I helped to straighten out this description a few years ago, but I fear
it's still not 100% accurate. Worse, take a peek at the code necessary
to implement this.

===

We (un-Pythonically) implicitly take a leading zero (or even just
\[0-7]) as meaning octal, instead of requiring something explicit as
with hexadecimal. The variable length idea in strings doesn't help:
"\18", "\128" and "\1238" are all strings of length 2.

I don't see any mention of octal in GvR's "Python Regrets" or AMK's
"PEP 3000". Why not? Is it not regretted?
 
P

PJDM

John said:
1. Octal notation is of use to systems programmers on computers where
the number of bits in a word is a multiple of 3. Are there any still in
production use? AFAIK word sizes were 12, 24, 36, 48, and 60 bits --
all multiples of 4, so hexadecimal could be used.

The PDP-11 was 16 bit, but used octal. With eight registers and eight
addressing modes in instructions, octal was a convenient base. (On the
11/70, the front switches were marked in alternate pink and purple
groups of three. said:
I don't see any mention of octal in GvR's "Python Regrets" or AMK's
"PEP 3000". Why not? Is it not regretted?

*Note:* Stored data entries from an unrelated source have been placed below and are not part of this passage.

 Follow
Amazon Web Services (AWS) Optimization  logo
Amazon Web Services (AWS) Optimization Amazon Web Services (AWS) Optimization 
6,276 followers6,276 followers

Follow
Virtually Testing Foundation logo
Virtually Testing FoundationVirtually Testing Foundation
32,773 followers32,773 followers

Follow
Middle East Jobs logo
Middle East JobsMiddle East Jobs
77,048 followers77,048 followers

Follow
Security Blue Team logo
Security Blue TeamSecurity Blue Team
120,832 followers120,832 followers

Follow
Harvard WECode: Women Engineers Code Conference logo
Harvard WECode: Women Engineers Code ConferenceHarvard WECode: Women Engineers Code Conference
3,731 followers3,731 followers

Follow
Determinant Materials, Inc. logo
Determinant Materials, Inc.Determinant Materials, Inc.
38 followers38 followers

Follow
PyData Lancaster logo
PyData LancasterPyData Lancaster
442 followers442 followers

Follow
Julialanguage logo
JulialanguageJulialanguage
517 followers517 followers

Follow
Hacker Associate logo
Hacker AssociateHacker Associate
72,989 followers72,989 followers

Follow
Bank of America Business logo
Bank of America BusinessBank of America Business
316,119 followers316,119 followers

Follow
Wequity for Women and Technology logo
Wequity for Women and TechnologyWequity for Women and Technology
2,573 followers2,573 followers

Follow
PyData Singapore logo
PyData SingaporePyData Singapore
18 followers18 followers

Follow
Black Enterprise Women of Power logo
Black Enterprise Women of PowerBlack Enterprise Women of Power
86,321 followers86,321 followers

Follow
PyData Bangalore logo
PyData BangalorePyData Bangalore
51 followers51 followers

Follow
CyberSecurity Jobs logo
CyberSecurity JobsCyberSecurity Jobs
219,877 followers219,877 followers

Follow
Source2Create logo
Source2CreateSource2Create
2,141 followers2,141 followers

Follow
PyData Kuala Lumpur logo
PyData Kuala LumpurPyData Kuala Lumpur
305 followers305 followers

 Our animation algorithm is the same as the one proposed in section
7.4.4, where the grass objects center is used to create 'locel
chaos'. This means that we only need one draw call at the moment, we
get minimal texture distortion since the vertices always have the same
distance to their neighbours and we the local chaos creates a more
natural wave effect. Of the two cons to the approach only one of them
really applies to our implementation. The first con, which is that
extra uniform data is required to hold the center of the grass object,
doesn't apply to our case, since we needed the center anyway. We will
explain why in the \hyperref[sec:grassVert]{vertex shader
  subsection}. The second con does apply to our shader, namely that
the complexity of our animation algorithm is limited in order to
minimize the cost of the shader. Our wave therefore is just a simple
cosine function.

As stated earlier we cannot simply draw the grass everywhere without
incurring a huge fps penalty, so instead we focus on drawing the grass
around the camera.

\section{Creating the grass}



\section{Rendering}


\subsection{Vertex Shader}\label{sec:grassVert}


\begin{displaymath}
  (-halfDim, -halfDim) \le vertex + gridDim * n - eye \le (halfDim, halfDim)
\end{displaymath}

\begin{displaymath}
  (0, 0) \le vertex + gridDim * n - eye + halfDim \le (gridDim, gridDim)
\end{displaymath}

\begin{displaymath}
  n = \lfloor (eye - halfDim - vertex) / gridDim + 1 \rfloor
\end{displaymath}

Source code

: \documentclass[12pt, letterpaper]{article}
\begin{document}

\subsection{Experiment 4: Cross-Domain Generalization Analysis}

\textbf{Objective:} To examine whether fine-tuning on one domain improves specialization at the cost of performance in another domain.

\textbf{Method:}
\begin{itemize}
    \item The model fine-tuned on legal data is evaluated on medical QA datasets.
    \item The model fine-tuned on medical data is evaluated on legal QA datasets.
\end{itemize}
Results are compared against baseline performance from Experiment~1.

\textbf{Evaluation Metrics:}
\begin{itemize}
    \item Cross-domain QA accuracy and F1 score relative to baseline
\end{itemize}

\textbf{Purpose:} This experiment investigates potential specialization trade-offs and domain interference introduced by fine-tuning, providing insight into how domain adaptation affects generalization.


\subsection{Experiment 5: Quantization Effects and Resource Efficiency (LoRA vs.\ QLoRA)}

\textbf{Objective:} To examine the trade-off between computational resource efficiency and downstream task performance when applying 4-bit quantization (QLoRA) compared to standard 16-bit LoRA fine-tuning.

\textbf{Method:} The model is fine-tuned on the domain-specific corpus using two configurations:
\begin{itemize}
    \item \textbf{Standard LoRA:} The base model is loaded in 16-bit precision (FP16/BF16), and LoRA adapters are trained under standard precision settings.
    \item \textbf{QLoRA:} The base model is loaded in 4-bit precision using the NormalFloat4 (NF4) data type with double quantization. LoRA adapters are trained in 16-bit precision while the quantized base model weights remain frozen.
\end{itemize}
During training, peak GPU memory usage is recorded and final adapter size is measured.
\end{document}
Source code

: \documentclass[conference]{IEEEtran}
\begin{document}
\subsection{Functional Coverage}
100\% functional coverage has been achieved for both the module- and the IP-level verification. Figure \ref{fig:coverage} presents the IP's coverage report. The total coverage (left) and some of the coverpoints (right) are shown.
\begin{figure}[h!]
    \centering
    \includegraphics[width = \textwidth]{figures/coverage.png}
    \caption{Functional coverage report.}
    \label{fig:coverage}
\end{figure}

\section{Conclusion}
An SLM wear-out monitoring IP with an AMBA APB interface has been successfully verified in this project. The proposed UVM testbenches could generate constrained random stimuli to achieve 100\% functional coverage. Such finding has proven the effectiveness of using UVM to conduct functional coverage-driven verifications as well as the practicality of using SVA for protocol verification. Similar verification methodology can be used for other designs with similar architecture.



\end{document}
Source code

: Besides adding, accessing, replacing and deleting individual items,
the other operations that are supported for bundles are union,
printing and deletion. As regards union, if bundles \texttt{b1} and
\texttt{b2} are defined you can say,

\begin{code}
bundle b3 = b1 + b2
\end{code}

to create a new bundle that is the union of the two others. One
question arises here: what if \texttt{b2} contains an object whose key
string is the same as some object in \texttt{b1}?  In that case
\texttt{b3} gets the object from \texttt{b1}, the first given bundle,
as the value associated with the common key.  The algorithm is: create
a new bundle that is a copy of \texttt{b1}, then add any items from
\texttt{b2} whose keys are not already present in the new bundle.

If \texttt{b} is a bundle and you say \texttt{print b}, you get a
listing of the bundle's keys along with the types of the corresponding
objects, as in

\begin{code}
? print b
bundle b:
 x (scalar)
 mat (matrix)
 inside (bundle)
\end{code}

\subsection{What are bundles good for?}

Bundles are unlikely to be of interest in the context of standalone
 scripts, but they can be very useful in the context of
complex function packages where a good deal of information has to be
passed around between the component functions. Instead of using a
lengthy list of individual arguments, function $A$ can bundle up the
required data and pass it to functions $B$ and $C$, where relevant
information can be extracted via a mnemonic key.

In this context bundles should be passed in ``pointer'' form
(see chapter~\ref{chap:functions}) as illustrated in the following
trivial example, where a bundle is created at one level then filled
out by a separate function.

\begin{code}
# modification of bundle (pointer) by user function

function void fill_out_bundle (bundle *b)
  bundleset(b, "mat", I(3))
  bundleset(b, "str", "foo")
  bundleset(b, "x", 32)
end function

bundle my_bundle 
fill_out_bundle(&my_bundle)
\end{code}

I suspect that, as in other places, Python just defers to the
underlying implementation. Since the C libraries treat "0n" as octal,
so does Python. (So does JavaScript.) More "it sucks, but it's too late
to change" than regrets.

Maybe P3K will have an integer literal like "n_b" for "the integer n in
base b".

PJDM
 
S

Stephen Thorne

Maybe P3K will have an integer literal like "n_b" for "the integer n in
base b".

I would actually like to see pychecker pick up conceptual errors like this:

import datetime
datetime.datetime(2005, 04,04)

Regards,
Stephen Thorne
 
A

and-google

John said:
I regard continued usage of octal as a pox and a pestilence.

Quite agree. I was disappointed that it ever made it into Python.

Octal's only use is:

a) umasks
b) confusing the hell out of normal non-programmers for whom a
leading zero is in no way magic

(a) does not outweigh (b).

In Mythical Future Python I would like to be able to use any base in
integer literals, which would be better. Example random syntax:

flags= 2x00011010101001
umask= 8x664
answer= 10x42
addr= 16x0E800004 # 16x == 0x
gunk= 36x8H6Z9A0X

But either way, I want rid of 0->octal.
Is it not regretted?

Maybe the problem just doesn't occur to people who have used C too
long.

OT: Also, if Google doesn't stop lstrip()ing my posts I may have to get
a proper news feed. What use is that on a Python newsgroup? Grr.
 
T

Tim Roberts

Stephen Thorne said:
I would actually like to see pychecker pick up conceptual errors like this:

import datetime
datetime.datetime(2005, 04,04)

Why is that a conceptual error? Syntactically, this could be a valid call
to a function. Even if you have parsed and executed datetime, so that you
know datetime.datetime is a class, it's quite possible that the creation
and destruction of an object might have useful side effects.
 
P

Peter Hansen

In Mythical Future Python I would like to be able to use any base in
integer literals, which would be better. Example random syntax:

flags= 2x00011010101001
umask= 8x664
answer= 10x42
addr= 16x0E800004 # 16x == 0x
gunk= 36x8H6Z9A0X

I think I kinda like this idea. Allowing arbitrary values,
however, would probably be pointless, as there are very
few bases in common enough use that a language should make
it easy to write literals in any of them. So I think "36x"
is silly, and would suggest limiting this to 2, 8, 10, and
16. At the very least, a range of 2-16 should be used.
(It would be cute but pointless to allow 1x000000000. :)

-Peter
 
G

Guest

Peter said:
I think I kinda like this idea. Allowing arbitrary values,
however, would probably be pointless, as there are very
few bases in common enough use that a language should make
it easy to write literals in any of them. So I think "36x"
is silly, and would suggest limiting this to 2, 8, 10, and
16. At the very least, a range of 2-16 should be used.
(It would be cute but pointless to allow 1x000000000. :)

-Peter
How about base 24 and 60, for hours and minutes/seconds?
 
S

Steve Holden

John Machin wrote:




Quite agree. I was disappointed that it ever made it into Python.

Octal's only use is:

a) umasks
b) confusing the hell out of normal non-programmers for whom a
leading zero is in no way magic

(a) does not outweigh (b).

In Mythical Future Python I would like to be able to use any base in
integer literals, which would be better. Example random syntax:

flags= 2x00011010101001
umask= 8x664
answer= 10x42
addr= 16x0E800004 # 16x == 0x
gunk= 36x8H6Z9A0X

But either way, I want rid of 0->octal.




Maybe the problem just doesn't occur to people who have used C too
long.
:)

OT: Also, if Google doesn't stop lstrip()ing my posts I may have to get
a proper news feed. What use is that on a Python newsgroup? Grr.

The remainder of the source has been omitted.